In a recent paper, scientists from France's National Centre for Scientific Research (CNRS) reported that they were successful in the development of an artificial muscle construct.This innovative work, headed by Nicolas Giuseppone, a professor at the Université de Strasbourg, and involving researchers from the Laboratoire de Matière et Systèmes Complexes (CNRS/Université Paris Diderot) uses tens of thousands of individual molecular nano-machines. The nano-machines work together to extend and contract a polymer chain over a length of 10 micrometers. The main compound in the polymer chain is rotaxane, which is a molecule that is commonly studied with regard to molecular machine construction. 

Rotaxane is an example of a mechanically-interlocked molecular architecture. What this means is that rotaxane is compound that is a combination of molecules that are not connected by bonding but rather by geometry. An analogy, which is explains this is that of a key and a key chain; the keys are not directly attached to the key chain, yet the keys cannot be removed from the chain until the chain is broken. In this case, the blue part of the rotaxane, which is a dumbbell shaped molecule, plays the role of the key while the cyclobis macrocycle is the key chain.

Crystal Structure of Rotaxane with a Cyclobis Macrocycle

The French researchers were able to extend and contract the chain by varying the pH levels of the environment. A change in pH causes the thousands of individual components to either compress or elongate by one nanometer, and these changes in size in the individual molecules add up to cause a drastic change in the size of the polymer chain.

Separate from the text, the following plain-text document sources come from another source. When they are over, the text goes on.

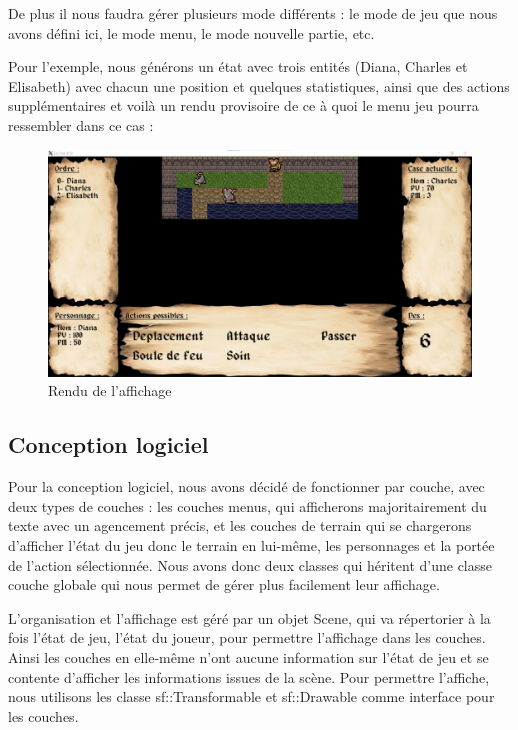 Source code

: \documentclass[a4paper,12pt]{article}
\begin{document}
De plus il nous faudra gérer plusieurs mode différents : le mode de jeu que nous avons défini ici, le mode menu, le mode nouvelle partie, etc.

Pour l'exemple, nous générons un état avec trois entités (Diana, Charles et Elisabeth) avec chacun une position et quelques statistiques, ainsi que des actions supplémentaires et voilà un rendu provisoire de ce à quoi le menu jeu pourra ressembler dans ce cas :
\begin{figure}[hbt!]
    \centering
    \includegraphics[width =.8\paperwidth, angle=0]{images/rendu.png}
    \caption{Rendu de l'affichage}
    \label{fig:rendu}
\end{figure}
\newpage

\subsection{Conception logiciel}

Pour la conception logiciel, nous avons décidé de fonctionner par couche, avec deux types de couches : les couches menus, qui afficherons majoritairement du texte avec un agencement précis, et les couches de terrain qui se chargerons d'afficher l'état du jeu donc le terrain en lui-même, les personnages et la portée de l'action sélectionnée. Nous avons donc deux classes qui héritent d'une classe couche globale qui nous permet de gérer plus facilement leur affichage.

L'organisation et l'affichage est géré par un objet Scene, qui va répertorier à la fois l'état de jeu, l'état du joueur, pour permettre l'affichage dans les couches. Ainsi les couches en elle-même n'ont aucune information sur l'état de jeu et se contente d'afficher les informations issues de la scène. Pour permettre l'affiche, nous utilisons les classe sf::Transformable et sf::Drawable comme interface pour les couches.
\end{document}

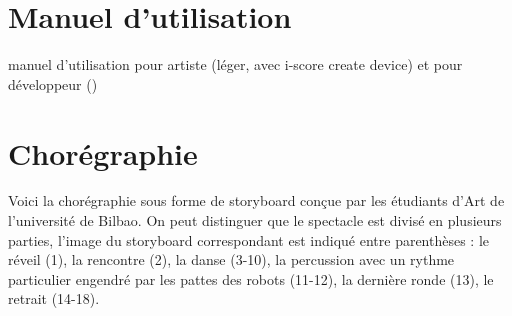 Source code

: \section{Manuel d'utilisation}
manuel d'utilisation pour artiste (léger, avec i-score create device) et pour développeur () 

\section{Chorégraphie}
Voici la chorégraphie sous forme de storyboard conçue par les étudiants d'Art de l'université de Bilbao. On peut distinguer que le spectacle est divisé en plusieurs parties, l'image du storyboard correspondant est indiqué entre parenthèses : le réveil (1), la rencontre (2), la danse (3-10), la percussion avec un rythme particulier engendré par les pattes des robots (11-12), la dernière ronde (13), le retrait (14-18).

\hspace*{-2cm}

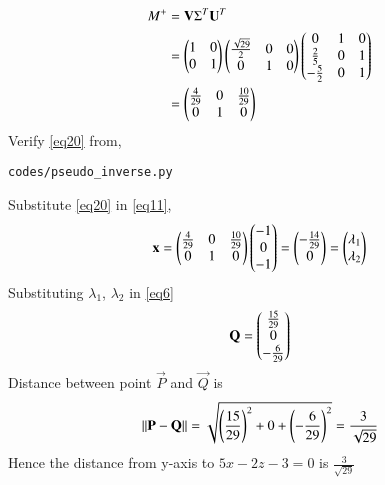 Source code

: \documentclass[journal,12pt,twocolumn]{IEEEtran}
\begin{document}
\begin{align}
	\label{eq18}M^{+} &= \mathbf{V}\Sigma^T\mathbf{U}^T\\
	\label{eq19}&= \begin{pmatrix}1 & 0\\0 & 1\end{pmatrix}\begin{pmatrix}\frac{\sqrt{29}}{2} & 0 & 0\\0 & 1 & 0\end{pmatrix}\begin{pmatrix}0 & 1 & 0\\\frac{2}{5} & 0 & 1\\-\frac{5}{2} & 0 & 1\end{pmatrix}\\
	\label{eq20}&=\begin{pmatrix}\frac{4}{29} & 0 & \frac{10}{29}\\0 & 1 & 0\end{pmatrix}
\end{align}
Verify \eqref{eq20} from,
\begin{lstlisting}
codes/pseudo_inverse.py
\end{lstlisting}
Substitute \eqref{eq20} in \eqref{eq11},
\begin{align}
	\mathbf{x} = \begin{pmatrix}\frac{4}{29} & 0 & \frac{10}{29}\\0 & 1 & 0\end{pmatrix}\begin{pmatrix}-1\\0\\-1\end{pmatrix} = \begin{pmatrix}-\frac{14}{29}\\0\end{pmatrix} = \begin{pmatrix}\lambda_1 \\ \lambda_2\end{pmatrix}
\end{align}
Substituting $\lambda_1$, $\lambda_2$ in \eqref{eq6}
\begin{equation}
	\mathbf{Q} = \begin{pmatrix}\frac{15}{29}\\0\\-\frac{6}{29}\end{pmatrix}
\end{equation}
Distance between point $\vec{P}$ and $\vec{Q}$ is
\begin{align}
	\left\lVert\mathbf{P}-\mathbf{Q}\right\rVert = \sqrt{\left(\frac{15}{29}\right)^2 + 0 + \left(-\frac{6}{29}\right)^2} = \frac{3}{\sqrt{29}}
\end{align}
Hence the distance from y-axis to $5x - 2z - 3 = 0$ is $\frac{3}{\sqrt{29}}$
\end{document}

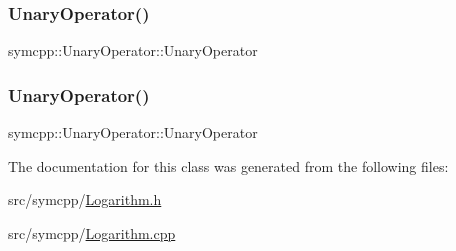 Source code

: \subsubsection{\texorpdfstring{UnaryOperator()}{UnaryOperator()}\hspace{0.1cm}{\footnotesize\ttfamily [1/2]}}
{\footnotesize\ttfamily symcpp\+::\+Unary\+Operator\+::\+Unary\+Operator\hspace{0.3cm}{\ttfamily [inline]}}

\mbox{\label{classsymcpp_1_1Logarithm_a23a8172db96675ebf1114f4f3f41b6f1}} 
\subsubsection{\texorpdfstring{UnaryOperator()}{UnaryOperator()}\hspace{0.1cm}{\footnotesize\ttfamily [2/2]}}
{\footnotesize\ttfamily symcpp\+::\+Unary\+Operator\+::\+Unary\+Operator\hspace{0.3cm}{\ttfamily [inline]}}



The documentation for this class was generated from the following files\+:\begin{DoxyCompactItemize}
\item 
src/symcpp/\mbox{\hyperlink{Logarithm_8h}{Logarithm.\+h}}\item 
src/symcpp/\mbox{\hyperlink{Logarithm_8cpp}{Logarithm.\+cpp}}\end{DoxyCompactItemize}
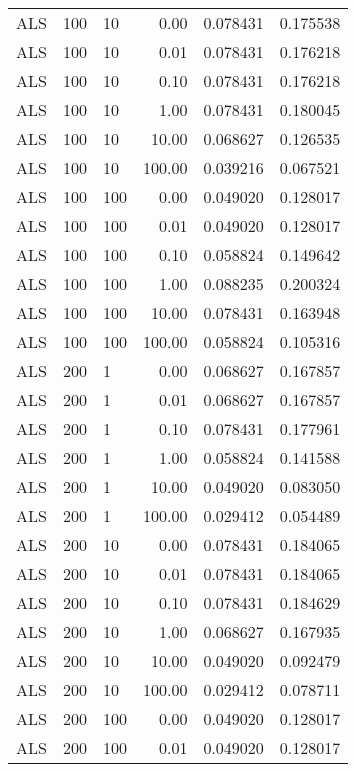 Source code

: \begin{tabular}{lllrrr}
  ALS &  100 &     10 &    0.00 &     0.078431 &  0.175538 \\
  ALS &  100 &     10 &    0.01 &     0.078431 &  0.176218 \\
  ALS &  100 &     10 &    0.10 &     0.078431 &  0.176218 \\
  ALS &  100 &     10 &    1.00 &     0.078431 &  0.180045 \\
  ALS &  100 &     10 &   10.00 &     0.068627 &  0.126535 \\
  ALS &  100 &     10 &  100.00 &     0.039216 &  0.067521 \\
  ALS &  100 &    100 &    0.00 &     0.049020 &  0.128017 \\
  ALS &  100 &    100 &    0.01 &     0.049020 &  0.128017 \\
  ALS &  100 &    100 &    0.10 &     0.058824 &  0.149642 \\
  ALS &  100 &    100 &    1.00 &     0.088235 &  0.200324 \\
  ALS &  100 &    100 &   10.00 &     0.078431 &  0.163948 \\
  ALS &  100 &    100 &  100.00 &     0.058824 &  0.105316 \\
  ALS &  200 &      1 &    0.00 &     0.068627 &  0.167857 \\
  ALS &  200 &      1 &    0.01 &     0.068627 &  0.167857 \\
  ALS &  200 &      1 &    0.10 &     0.078431 &  0.177961 \\
  ALS &  200 &      1 &    1.00 &     0.058824 &  0.141588 \\
  ALS &  200 &      1 &   10.00 &     0.049020 &  0.083050 \\
  ALS &  200 &      1 &  100.00 &     0.029412 &  0.054489 \\
  ALS &  200 &     10 &    0.00 &     0.078431 &  0.184065 \\
  ALS &  200 &     10 &    0.01 &     0.078431 &  0.184065 \\
  ALS &  200 &     10 &    0.10 &     0.078431 &  0.184629 \\
  ALS &  200 &     10 &    1.00 &     0.068627 &  0.167935 \\
  ALS &  200 &     10 &   10.00 &     0.049020 &  0.092479 \\
  ALS &  200 &     10 &  100.00 &     0.029412 &  0.078711 \\
  ALS &  200 &    100 &    0.00 &     0.049020 &  0.128017 \\
  ALS &  200 &    100 &    0.01 &     0.049020 &  0.128017 \\

\end{tabular}
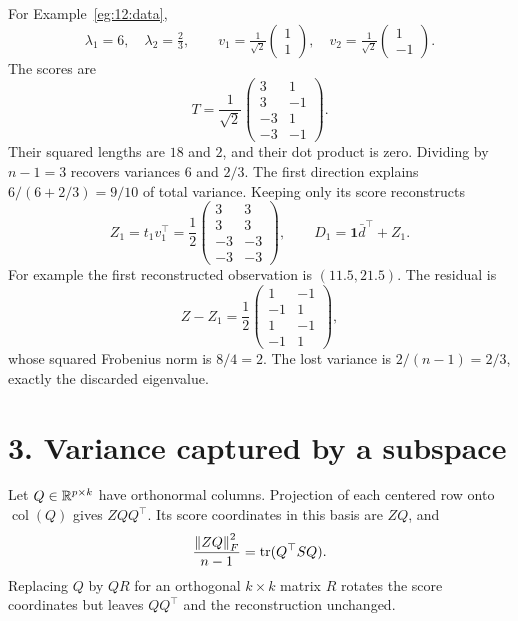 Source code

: \begin{example}\label{eg:12:scores}
For Example~\ref{eg:12:data},
\[
\lambda_1=6,\quad \lambda_2=\tfrac23,\qquad
v_1=\tfrac1{\sqrt2}\begin{pmatrix}1\\1\end{pmatrix},\quad
v_2=\tfrac1{\sqrt2}\begin{pmatrix}1\\-1\end{pmatrix}.
\]
The scores are
\[
T=\frac1{\sqrt2}\begin{pmatrix}3&1\\3&-1\\-3&1\\-3&-1\end{pmatrix}.
\]
Their squared lengths are $18$ and $2$, and their dot product is zero.
Dividing by $n-1=3$ recovers variances $6$ and $2/3$.
The first direction explains $6/(6+2/3)=9/10$ of total variance.
Keeping only its score reconstructs
\[
Z_1=t_1v_1^\top=\frac12\begin{pmatrix}3&3\\3&3\\-3&-3\\-3&-3\end{pmatrix},\qquad
D_1=\mathbf1\bar d^\top+Z_1.
\]
For example the first reconstructed observation is $(11.5,21.5)$.
The residual is
\[
Z-Z_1=\frac12\begin{pmatrix}1&-1\\-1&1\\1&-1\\-1&1\end{pmatrix},
\]
whose squared Frobenius norm is $8/4=2$.
The lost variance is $2/(n-1)=2/3$, exactly the discarded eigenvalue.
\end{example}

\section*{3. Variance captured by a subspace}
Let $Q\in\R^{p\times k}$ have orthonormal columns.
Projection of each centered row onto $\operatorname{col}(Q)$ gives
$ZQQ^\top$. Its score coordinates in this basis are $ZQ$, and
\[
\frac{\norm{ZQ}_F^2}{n-1}=\tr(Q^\top SQ).
\]
Replacing $Q$ by $QR$ for an orthogonal $k\times k$ matrix $R$ rotates
the score coordinates but leaves $QQ^\top$ and the reconstruction unchanged.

This movement in the polymer chain is significant enough and easily controllable so the chain can be used to mimic the function of real muscles and can also function as a nano-scale mechanical machine.

Image depicting the contraction and expansion of the polymer chain in a way that mimics human muscle movement.

The way scientists were able to connect thousands of rotaxane together to form a polymer chain is through supramolecular bonding.  A supramolecular bond is an interaction between different molecules that is not based on a traditional “covalent” chemical bond but instead on what are known as “weak interactions”, thereby constituting complex molecular structures. Supramolecular bonding can consist of a variety of interactions like hydrogen bonding and van der Waals forces. The strength of supramolecular bonds ranges from very weak like hydrogen bonding to very strong like covalent bonding.  It is the supramolecular bond that connects all the elements in the polymer chain together and makes the contracting and extending of the chain possible.